ASCI Issues Draft Guidelines for Environmental Claims, Greenwashing in Advertising
Moneylife Digital Team 17 November 2023
The Advertising Standards Council of India (ASCI) has proposed guidelines for transparency and accountability in environmental claims-based advertising. Developed by a multi-stakeholder task force, including environmental experts, these guidelines aim to ensure that advertisements are free from greenwashing practices. The draft guidelines establish a clear framework for advertisers to present truthful and evidence-based environmental claims, ASCI says. 
According to ASCI, consumers increasingly demand products and services that minimise harm to or positively affect the environment. "As a result, there has been a proliferation of products, services and businesses which claim to meet that demand. If claims of being green and sustainable are not reliable, comparable and verifiable, consumers cannot fully leverage their purchasing decisions to reward better environmental performance. In addition, they may be misled in choosing products or services based on unclear or false claims."
ASCI guidelines aim to demonstrate how advertisers can make true, clear, evidence-based claims that consumers can understand and trust and assist consumers in making more informed choices if they want to make purchasing decisions based on environmental claims. Further, it explains the approach ASCI would take in investigating whether environmental claims are likely to contravene its code.
The draft guidelines are open for public feedback until 31 December 2023. 
While environmental or green claims can be explicit or implicit, greenwashing refers to false, deceptive, misleading environmental claims about products, services, processes, brands or operations. Greenwashing violates chapter I of the ASCI code on misleading advertisements. 
Here are the draft guidelines...
1. Absolute claims such as but not limited to 'environment friendly', 'eco-friendly', 'sustainable', 'planet-friendly' that imply that the product advertised has no impact or only a positive impact must be supported by a high level of substantiation. Comparative claims such as 'greener' or 'friendlier' can be justified, for example, if the advertised product or service provides a total environmental benefit over that of the advertiser's previous product or service or competitor products or services and the basis of such comparison is made clear.
2. Environmental claims must be based on the full life cycle of the advertised product or service, unless the advertisement states otherwise, and must make clear the limits of the life cycle. If a general claim cannot be justified, a more limited claim about specific aspects of a product or service might be justifiable. Claims that are based on only part of an advertised product or service's life cycle must not mislead consumers about the product or service's total environmental impact.

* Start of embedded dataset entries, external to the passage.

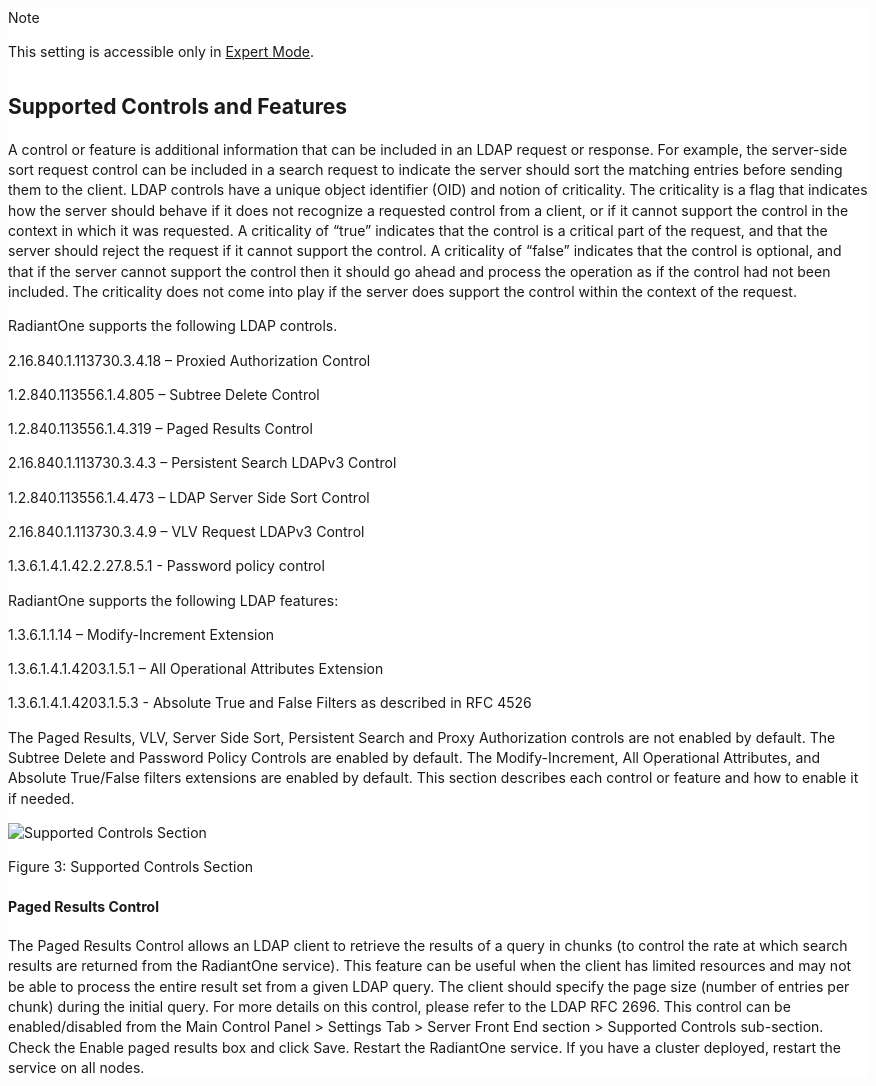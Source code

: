 >[!note]
>This setting is accessible only in [Expert Mode](introduction#expert-mode). 

## Supported Controls and Features

A control or feature is additional information that can be included in an LDAP request or response. For example, the server-side sort request control can be included in a search request to indicate the server should sort the matching entries before sending them to the client. LDAP controls have a unique object identifier (OID) and notion of criticality. The criticality is a flag that indicates how the server should behave if it does not recognize a requested control from a client, or if it cannot support the control in the context in which it was requested. A criticality of “true” indicates that the control is a critical part of the request, and that the server should reject the request if it cannot support the control. A criticality of “false” indicates that the control is optional, and that if the server cannot support the control then it should go ahead and process the operation as if the control had not been included. The criticality does not come into play if the server does support the control within the context of the request.

RadiantOne supports the following LDAP controls.

2.16.840.1.113730.3.4.18 – Proxied Authorization Control

1.2.840.113556.1.4.805 – Subtree Delete Control

1.2.840.113556.1.4.319 – Paged Results Control

2.16.840.1.113730.3.4.3 – Persistent Search LDAPv3 Control

1.2.840.113556.1.4.473 – LDAP Server Side Sort Control

2.16.840.1.113730.3.4.9 – VLV Request LDAPv3 Control

1.3.6.1.4.1.42.2.27.8.5.1 - Password policy control

RadiantOne supports the following LDAP features:

1.3.6.1.1.14 – Modify-Increment Extension

1.3.6.1.4.1.4203.1.5.1 – All Operational Attributes Extension

1.3.6.1.4.1.4203.1.5.3 - Absolute True and False Filters as described in RFC 4526

The Paged Results, VLV, Server Side Sort, Persistent Search and Proxy Authorization controls are not enabled by default. The Subtree Delete and Password Policy Controls are enabled by default. The Modify-Increment, All Operational Attributes, and Absolute True/False filters extensions are enabled by default.
This section describes each control or feature and how to enable it if needed.

![Supported Controls Section](Media/Image3.39.jpg)
 
Figure 3: Supported Controls Section

#### Paged Results Control

The Paged Results Control allows an LDAP client to retrieve the results of a query in chunks (to control the rate at which search results are returned from the RadiantOne service). This feature can be useful when the client has limited resources and may not be able to process the entire result set from a given LDAP query. The client should specify the page size (number of entries per chunk) during the initial query. For more details on this control, please refer to the LDAP RFC 2696. This control can be enabled/disabled from the Main Control Panel > Settings Tab > Server Front End section > Supported Controls sub-section. Check the Enable paged results box and click Save. Restart the RadiantOne service. If you have a cluster deployed, restart the service on all nodes.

3. Unless it is clear from the context, an environmental claim should specify whether it refers to the product, the product's packaging, a service, or just to a portion of the product, package, or service.

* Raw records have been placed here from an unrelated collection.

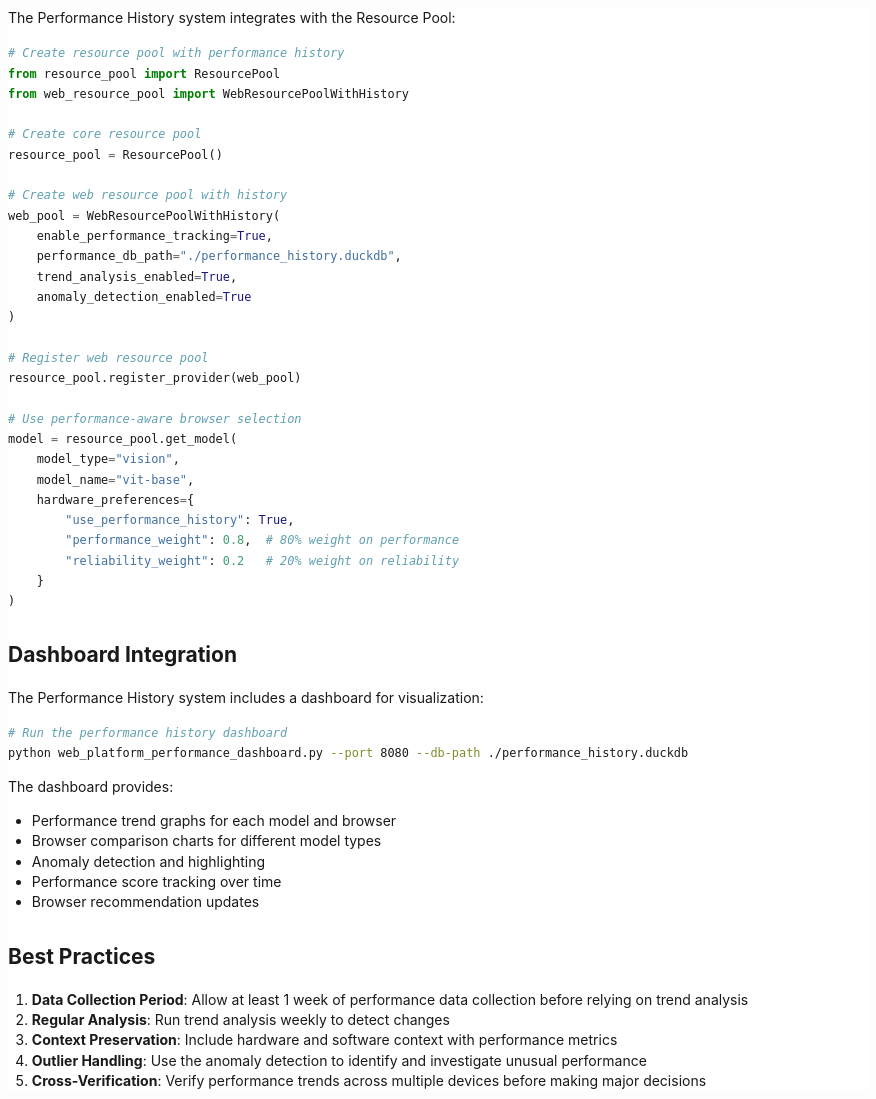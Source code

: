 The Performance History system integrates with the Resource Pool:

```python
# Create resource pool with performance history
from resource_pool import ResourcePool
from web_resource_pool import WebResourcePoolWithHistory

# Create core resource pool
resource_pool = ResourcePool()

# Create web resource pool with history
web_pool = WebResourcePoolWithHistory(
    enable_performance_tracking=True,
    performance_db_path="./performance_history.duckdb",
    trend_analysis_enabled=True,
    anomaly_detection_enabled=True
)

# Register web resource pool
resource_pool.register_provider(web_pool)

# Use performance-aware browser selection
model = resource_pool.get_model(
    model_type="vision",
    model_name="vit-base",
    hardware_preferences={
        "use_performance_history": True,
        "performance_weight": 0.8,  # 80% weight on performance
        "reliability_weight": 0.2   # 20% weight on reliability
    }
)
```

## Dashboard Integration

The Performance History system includes a dashboard for visualization:

```bash
# Run the performance history dashboard
python web_platform_performance_dashboard.py --port 8080 --db-path ./performance_history.duckdb
```

The dashboard provides:
- Performance trend graphs for each model and browser
- Browser comparison charts for different model types
- Anomaly detection and highlighting
- Performance score tracking over time
- Browser recommendation updates

## Best Practices

1. **Data Collection Period**: Allow at least 1 week of performance data collection before relying on trend analysis
2. **Regular Analysis**: Run trend analysis weekly to detect changes
3. **Context Preservation**: Include hardware and software context with performance metrics
4. **Outlier Handling**: Use the anomaly detection to identify and investigate unusual performance
5. **Cross-Verification**: Verify performance trends across multiple devices before making major decisions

4. Advertisements must not mislead consumers about the environmental benefit that a product or service offers by highlighting the absence of an environmentally damaging ingredient if that ingredient is not usually found in competing products or services by highlighting an environmental benefit that results from a legal obligation if competing products are subject to the same requirements.
5. Certifications and seals of approval should make clear which attributes of the product or service have been evaluated by the certifier, and the basis of such certification provided. Certifications and seals used in an advertisement should be from a nationally/ internationally recognised certifying authority.
6. Visual elements in an ad should not give a false impression about the product/ service being advertised. For example, logos representing a recycling process on packaging and/ or in advertising material can significantly influence a consumer's impression of the environmental impact of a product or service.
7. Advertisers should refrain from making aspirational claims about future environmental objectives unless they have developed clear and actionable plans detailing how those objectives will be achieved. 
8. For carbon offset claims advertisers should clearly and prominently disclose if the carbon offset represents emission reductions that will not occur for two years or longer. Ads should not claim directly or by implication that a carbon offset represents an emission reduction if the reduction, or the activity that caused the reduction, was required by law. 
9. For claims pertaining to the product being compostable, biodegradable, recyclable, non-toxic, free-of, etc. advertisers should qualify the aspects to which such claims are being attributed, and the extent of the same. All such claims should have competent and reliable scientific evidence to show that: 
a) The product or the qualified component where applicable will break down within a reasonably short period of time after customary disposal. 
b) The product is free of elements that can lead to environmental hazards.